## Your task:
From the records below, please repeat exactly the line that has "power rail to", the line that has "all sub-circuits above", and every line between them, and nothing else.

## Material provided:
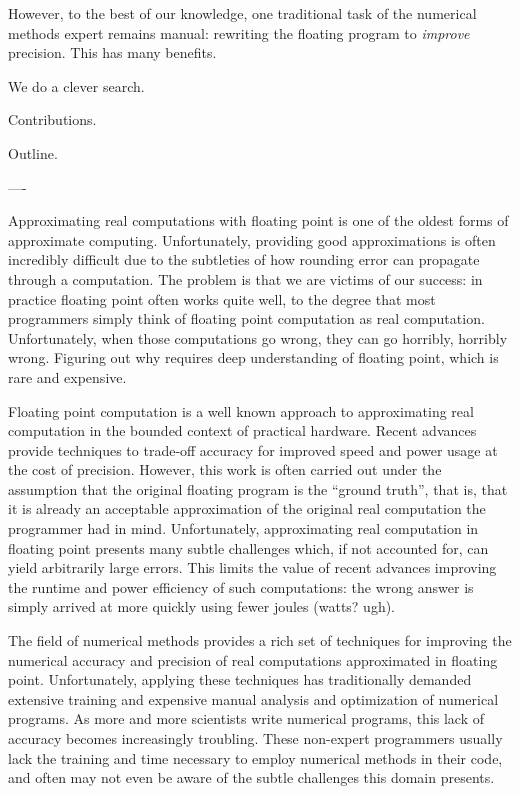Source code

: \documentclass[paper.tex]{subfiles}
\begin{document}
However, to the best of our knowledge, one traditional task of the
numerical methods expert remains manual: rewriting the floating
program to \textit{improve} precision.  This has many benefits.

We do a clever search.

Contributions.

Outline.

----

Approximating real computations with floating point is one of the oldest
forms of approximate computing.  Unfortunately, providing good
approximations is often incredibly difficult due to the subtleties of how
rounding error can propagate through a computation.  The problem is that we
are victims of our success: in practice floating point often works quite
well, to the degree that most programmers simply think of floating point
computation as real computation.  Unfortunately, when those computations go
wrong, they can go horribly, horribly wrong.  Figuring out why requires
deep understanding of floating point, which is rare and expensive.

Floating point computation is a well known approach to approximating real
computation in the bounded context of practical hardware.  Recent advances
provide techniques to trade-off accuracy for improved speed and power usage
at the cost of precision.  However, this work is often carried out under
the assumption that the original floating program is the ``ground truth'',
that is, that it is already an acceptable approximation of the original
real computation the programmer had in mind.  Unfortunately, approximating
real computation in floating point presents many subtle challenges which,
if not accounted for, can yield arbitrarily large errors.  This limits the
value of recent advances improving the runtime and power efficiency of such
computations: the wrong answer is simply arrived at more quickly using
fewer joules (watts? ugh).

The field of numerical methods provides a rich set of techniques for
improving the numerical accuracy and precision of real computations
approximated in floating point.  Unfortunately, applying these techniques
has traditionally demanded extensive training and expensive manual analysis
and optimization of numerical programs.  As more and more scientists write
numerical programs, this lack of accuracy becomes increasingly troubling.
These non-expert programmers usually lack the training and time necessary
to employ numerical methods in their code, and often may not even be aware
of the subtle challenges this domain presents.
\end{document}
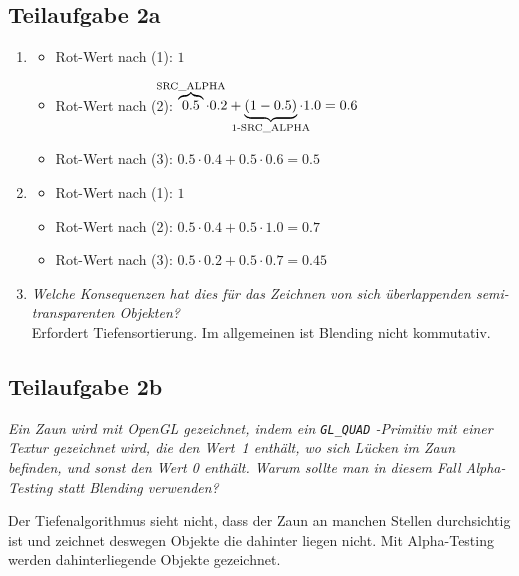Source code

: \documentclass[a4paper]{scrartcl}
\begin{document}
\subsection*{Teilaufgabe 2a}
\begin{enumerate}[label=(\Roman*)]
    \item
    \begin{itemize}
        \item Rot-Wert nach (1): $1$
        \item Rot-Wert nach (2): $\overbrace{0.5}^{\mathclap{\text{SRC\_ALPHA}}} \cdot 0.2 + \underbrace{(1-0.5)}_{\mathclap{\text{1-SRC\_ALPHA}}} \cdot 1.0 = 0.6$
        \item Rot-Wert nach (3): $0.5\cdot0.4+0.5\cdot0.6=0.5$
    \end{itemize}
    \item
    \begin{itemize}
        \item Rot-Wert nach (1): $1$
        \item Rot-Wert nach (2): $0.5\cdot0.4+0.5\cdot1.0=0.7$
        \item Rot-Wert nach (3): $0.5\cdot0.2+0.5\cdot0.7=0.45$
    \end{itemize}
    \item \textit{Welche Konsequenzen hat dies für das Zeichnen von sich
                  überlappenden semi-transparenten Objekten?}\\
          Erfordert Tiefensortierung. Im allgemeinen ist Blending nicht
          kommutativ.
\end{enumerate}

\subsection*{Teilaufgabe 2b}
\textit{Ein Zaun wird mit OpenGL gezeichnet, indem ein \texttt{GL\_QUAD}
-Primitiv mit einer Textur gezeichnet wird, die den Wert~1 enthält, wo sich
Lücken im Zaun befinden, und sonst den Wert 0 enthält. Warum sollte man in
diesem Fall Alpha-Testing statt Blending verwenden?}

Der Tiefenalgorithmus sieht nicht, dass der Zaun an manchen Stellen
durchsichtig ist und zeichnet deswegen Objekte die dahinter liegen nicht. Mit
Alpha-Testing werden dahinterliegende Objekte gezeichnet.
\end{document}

--

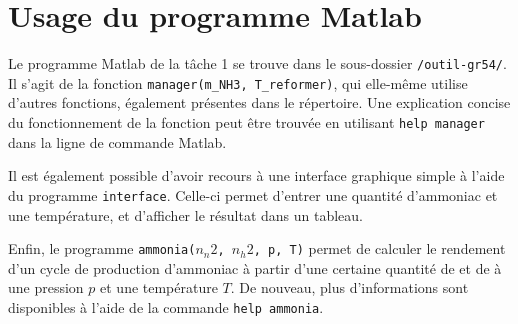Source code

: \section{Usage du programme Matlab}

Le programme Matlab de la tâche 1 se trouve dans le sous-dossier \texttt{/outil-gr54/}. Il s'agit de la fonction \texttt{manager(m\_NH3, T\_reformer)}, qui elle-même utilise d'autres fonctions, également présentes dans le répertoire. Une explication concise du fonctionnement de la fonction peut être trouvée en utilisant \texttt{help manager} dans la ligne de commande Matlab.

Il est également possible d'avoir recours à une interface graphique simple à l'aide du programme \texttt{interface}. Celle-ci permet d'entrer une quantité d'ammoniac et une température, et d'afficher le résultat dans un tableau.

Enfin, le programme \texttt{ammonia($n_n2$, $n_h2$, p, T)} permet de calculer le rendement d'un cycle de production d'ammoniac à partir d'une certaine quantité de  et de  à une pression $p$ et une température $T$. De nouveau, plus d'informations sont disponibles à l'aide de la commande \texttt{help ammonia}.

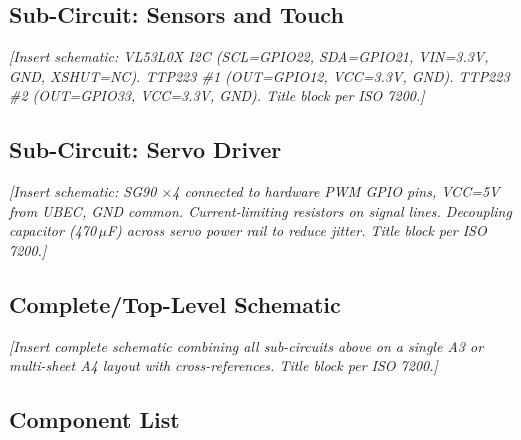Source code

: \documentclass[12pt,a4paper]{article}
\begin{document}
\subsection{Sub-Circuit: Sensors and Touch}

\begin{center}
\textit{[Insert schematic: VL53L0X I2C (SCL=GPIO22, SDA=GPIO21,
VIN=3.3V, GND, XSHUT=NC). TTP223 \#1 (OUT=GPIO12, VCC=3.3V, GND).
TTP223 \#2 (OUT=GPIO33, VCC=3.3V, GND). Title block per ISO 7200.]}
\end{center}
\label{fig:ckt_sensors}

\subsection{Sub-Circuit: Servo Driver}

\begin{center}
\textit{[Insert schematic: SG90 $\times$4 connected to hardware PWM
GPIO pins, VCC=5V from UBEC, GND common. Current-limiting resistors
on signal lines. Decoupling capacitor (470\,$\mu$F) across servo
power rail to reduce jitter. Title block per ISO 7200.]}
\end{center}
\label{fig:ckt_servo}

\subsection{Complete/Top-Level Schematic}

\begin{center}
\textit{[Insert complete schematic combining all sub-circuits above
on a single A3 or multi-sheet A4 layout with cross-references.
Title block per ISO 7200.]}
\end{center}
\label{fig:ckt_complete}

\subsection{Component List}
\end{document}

## Reply to the task:
power rail to reduce jitter. Title block per ISO 7200.]}
\end{center}
\label{fig:ckt_servo}

\subsection{Complete/Top-Level Schematic}

\begin{center}
\textit{[Insert complete schematic combining all sub-circuits above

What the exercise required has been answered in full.